KELLY: Minya Oh She gave "Illmatic" 5 Mics, The Source's equivalent of five stars. It had been more than two years since the magazine had bestowed that honor. Oh says she rated it so highly because it took her into a world she knew.

INFO: There's a line about being telephone blown. And it's not about your telephone blowing up. It's about your face being opened up with a razor, which was called a telephone cut because it went from your ear, to your mouth and it was, like, gruesome. And I knew lots of kids walking around - even girls - walking around with these scars.

(SOUNDBITE OF SONG, "SITTIN' IN DA PARK")

INFO: So those are like little tiny things that make it very realistic. And I think that the bravado that is in a lot of the songs was totally realistic. Everyone had to feel somewhat invincible in order to just not get downtrodden, 'cause that's kind of the only way that you can get through it.

(SOUNDBITE OF SONG, "MEMORY LANE")

KELLY: "Illmatic" remains the pinnacle of Nas' career.
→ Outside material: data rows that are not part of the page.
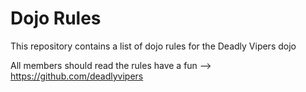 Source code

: Dojo Rules
==========

This repository contains a list of dojo rules for the Deadly Vipers dojo

All members should read the rules
have a fun --> https://github.com/deadlyvipers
The stories within it, the disappearance of the middle-class, the climbing number of black men in prison could have been written today. So people are asking him to perform it again. He's done it at the chandeliered Kennedy Center in a tux, at dusty festivals, in clubs.

JONES: I'm honored that people would still like it 'cause the content is relevant to today.
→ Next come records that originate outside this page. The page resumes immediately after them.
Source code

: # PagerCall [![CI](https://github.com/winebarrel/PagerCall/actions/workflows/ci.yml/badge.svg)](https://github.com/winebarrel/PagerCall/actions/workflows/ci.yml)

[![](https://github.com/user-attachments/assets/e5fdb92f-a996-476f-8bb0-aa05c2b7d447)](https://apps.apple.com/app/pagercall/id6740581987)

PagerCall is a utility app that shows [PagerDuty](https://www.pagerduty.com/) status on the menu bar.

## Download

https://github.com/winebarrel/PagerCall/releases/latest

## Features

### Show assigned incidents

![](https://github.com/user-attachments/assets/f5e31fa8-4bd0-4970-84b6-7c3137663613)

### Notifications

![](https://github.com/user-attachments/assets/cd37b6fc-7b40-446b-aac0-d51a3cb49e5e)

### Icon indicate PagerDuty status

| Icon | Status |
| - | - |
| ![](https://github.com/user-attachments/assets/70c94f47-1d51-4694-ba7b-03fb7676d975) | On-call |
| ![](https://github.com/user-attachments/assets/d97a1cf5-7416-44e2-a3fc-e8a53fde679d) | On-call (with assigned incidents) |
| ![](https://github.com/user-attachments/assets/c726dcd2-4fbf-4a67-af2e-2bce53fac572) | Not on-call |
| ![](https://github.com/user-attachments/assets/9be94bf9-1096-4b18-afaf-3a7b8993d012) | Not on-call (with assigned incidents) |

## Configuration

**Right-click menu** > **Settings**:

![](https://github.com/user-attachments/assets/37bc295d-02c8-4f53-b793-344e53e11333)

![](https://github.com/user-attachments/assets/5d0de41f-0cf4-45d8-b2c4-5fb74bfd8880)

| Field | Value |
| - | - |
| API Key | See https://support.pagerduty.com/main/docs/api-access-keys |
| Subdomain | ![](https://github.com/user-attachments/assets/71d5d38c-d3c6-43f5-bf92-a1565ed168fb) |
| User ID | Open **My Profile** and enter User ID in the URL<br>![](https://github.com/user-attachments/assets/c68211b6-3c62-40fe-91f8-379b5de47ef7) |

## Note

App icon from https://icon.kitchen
KELLY: That's the definition of classic.

Frannie Kelley, NPR News.

(SOUNDBITE OF SONG, "IT AIN'T HARD TO TELL")

INSKEEP: In a related development, NPR News is going to - this is a surprise for many people - is going to begin rebroadcasting Renee Montagne's hot stories from 20 years ago, to find out how relevant they still are today.

It's MORNING EDITION from NPR News. I'm Steve Inskeep.

RENEE MONTAGNE, HOST:

And I'm Renee Montagne.

INSKEEP: Can't wait.

(SOUNDBITE OF SONG, "IT AIN'T HARD TO TELL")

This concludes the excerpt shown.